Freethought Today · Vol. 28 No. 7 September 2011

Published by the Freedom From Religion Foundation, Inc.

It Pays to Complain

Judge agrees on godless affirmation

A woman who had just completed federal jury duty in a U.S. Southern District of California court contacted FFRF in late June for help with her concern about her jury oath ending in “so help you God.” Nancy Stockton noticed that witnesses during the trial were sworn without those words.

Staff Attorney Stephanie Schmitt responded, citing specific cases in which courts have consistently ruled that witnesses and jurors must be allowed to affirm without reference to a deity.

“It appears that jurors in your court are unaware that the option even exists,” noted Schmitt. “Courts should offer the option upfront, protecting jurors from the potential for embarrassment and from discrimination.” She added that the oath called for in California’s civil procedure makes no mention of a deity.

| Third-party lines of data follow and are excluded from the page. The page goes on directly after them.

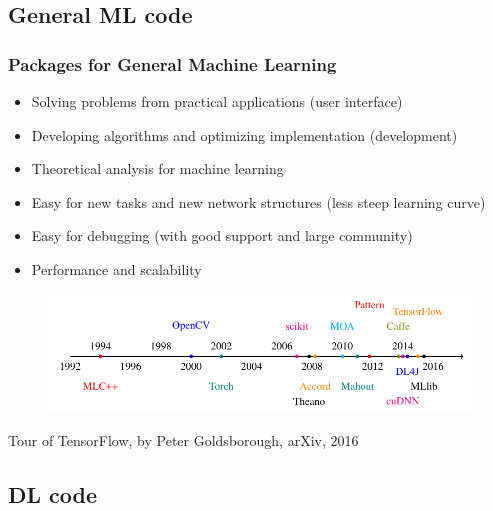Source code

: \subsection{General ML code}

\begin{frame}
  \MyLogo
  \frametitle{Packages for General Machine Learning}  
\small

\begin{itemize}
\item Solving problems from practical applications (user interface)
\item Developing algorithms and optimizing implementation (development)
\item Theoretical analysis for machine learning
\end{itemize}

\begin{itemize}
\item Easy for new tasks and new network structures (less steep learning curve)
\item Easy for debugging (with good support and large community)
\item Performance and scalability
\end{itemize}

\vskip -12pt
\begin{figure}[htbp] %
   \centering
   \includegraphics[width=0.9\linewidth]{figures/ML.pdf} 
\end{figure}

\begin{center}
{\color{red} \scriptsize
Tour of TensorFlow, by Peter Goldsborough, arXiv, 2016}
\end{center}


\end{frame}

\subsection{DL code}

Nancy, who retired after 39 years of teaching, shared her July letter to U.S. District Judge Dana Sabraw, in which she praised the overall jury experience and the judge’s efficiency but politely and strongly objected to the oath’s religious reference. “As an atheist, I assumed a federal court would be more sensitive than most to my First Amendment concerns.”

She told the judge how she felt as a fourth-grader in 1949 at her school 30 miles north of New York City when the principal announced students would all say the Lord’s Prayer at assemblies, and how the Protestants kept on praying when she was done with her mother’s shorter, Catholic version. “I learned right at that moment I was a second-class citizen. To this day, I don’t know why any 10-year-old had to be put in that position.”

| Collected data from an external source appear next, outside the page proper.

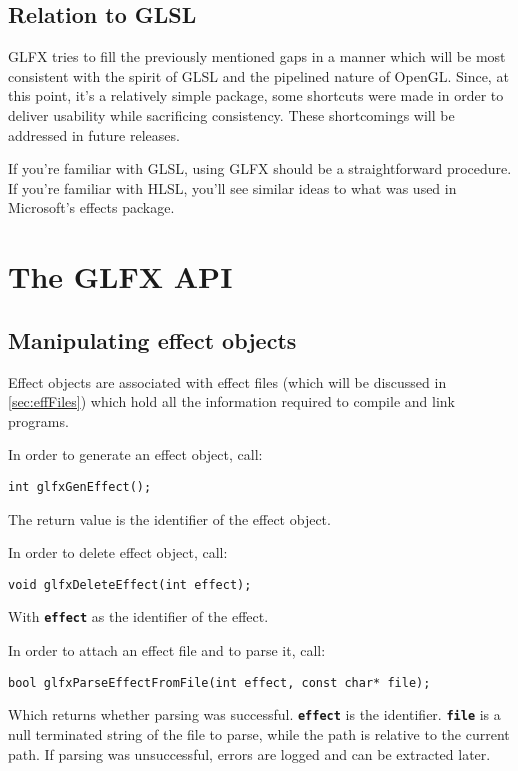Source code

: \documentclass[11pt,a4paper,final,titlepage]{article}
\let\orgautoref\autoref
\renewcommand{\autoref}{%
\def\sectionautorefname{Sec.}%
\def\subsectionautorefname{Sec.}%
\def\algocflineautorefname{Alg.}%
\def\lemmaautorefname{Lemma}%
\orgautoref}
\begin{document}
\subsection{Relation to GLSL}
GLFX tries to fill the previously mentioned gaps in a manner which will be most consistent with
the spirit of GLSL and the pipelined nature of OpenGL. Since, at this point, it's a relatively simple
package, some shortcuts were made in order to deliver usability while sacrificing consistency.
These shortcomings will be addressed in future releases.

If you're familiar with GLSL, using GLFX should be a straightforward procedure. If you're familiar
with HLSL, you'll see similar ideas to what was used in Microsoft's effects package.

\pagebreak
\section{The GLFX API}

\subsection{Manipulating effect objects}
Effect objects are associated with effect files (which will be discussed in \autoref{sec:effFiles})
which hold all the information required to compile and link programs.

In order to generate an effect object, call:

\begin{lstlisting}
int glfxGenEffect();
\end{lstlisting}
The return value is the identifier of the effect object.

In order to delete effect object, call:

\begin{lstlisting}
void glfxDeleteEffect(int effect);
\end{lstlisting}
With \texttt{\textbf{effect}} as the identifier of the effect.

In order to attach an effect file and to parse it, call:

\begin{lstlisting}
bool glfxParseEffectFromFile(int effect, const char* file);
\end{lstlisting}
Which returns whether parsing was successful. \texttt{\textbf{effect}} is the identifier.
\texttt{\textbf{file}} is a null terminated string of the file to parse, while the path is relative
to the current path. If parsing was unsuccessful, errors are logged and can be extracted later.
\end{document}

Nancy added that she has volunteered in various capacities all her adult life, votes, answers the call to jury duty and pays taxes without complaint. “And yet I cannot be assured that my right not to believe will be respected.”

Judge Sabraw wrote back two weeks later to express his thanks. “I have now instructed my staff to administer an oath that does not contain religious references. It is an oath sanctioned by law and used by some other judges. The court, as you know, is an institution steeped in history and tradition. Change can be slow in coming, but from time to time, as here, it is necessary. . . . Once again, I thank you for your service and for your suggestion.”